◆ WHAT YOU WILL DO
Report the count of lines containing the word "setup" in these records, with no other text.

+ + + + +

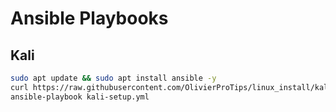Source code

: # Ansible Playbooks

## Kali

```bash
sudo apt update && sudo apt install ansible -y
curl https://raw.githubusercontent.com/OlivierProTips/linux_install/kali/kali-setup.yml -o kali-setup.yml
ansible-playbook kali-setup.yml
```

+ + + + +

◆ SOLUTION
2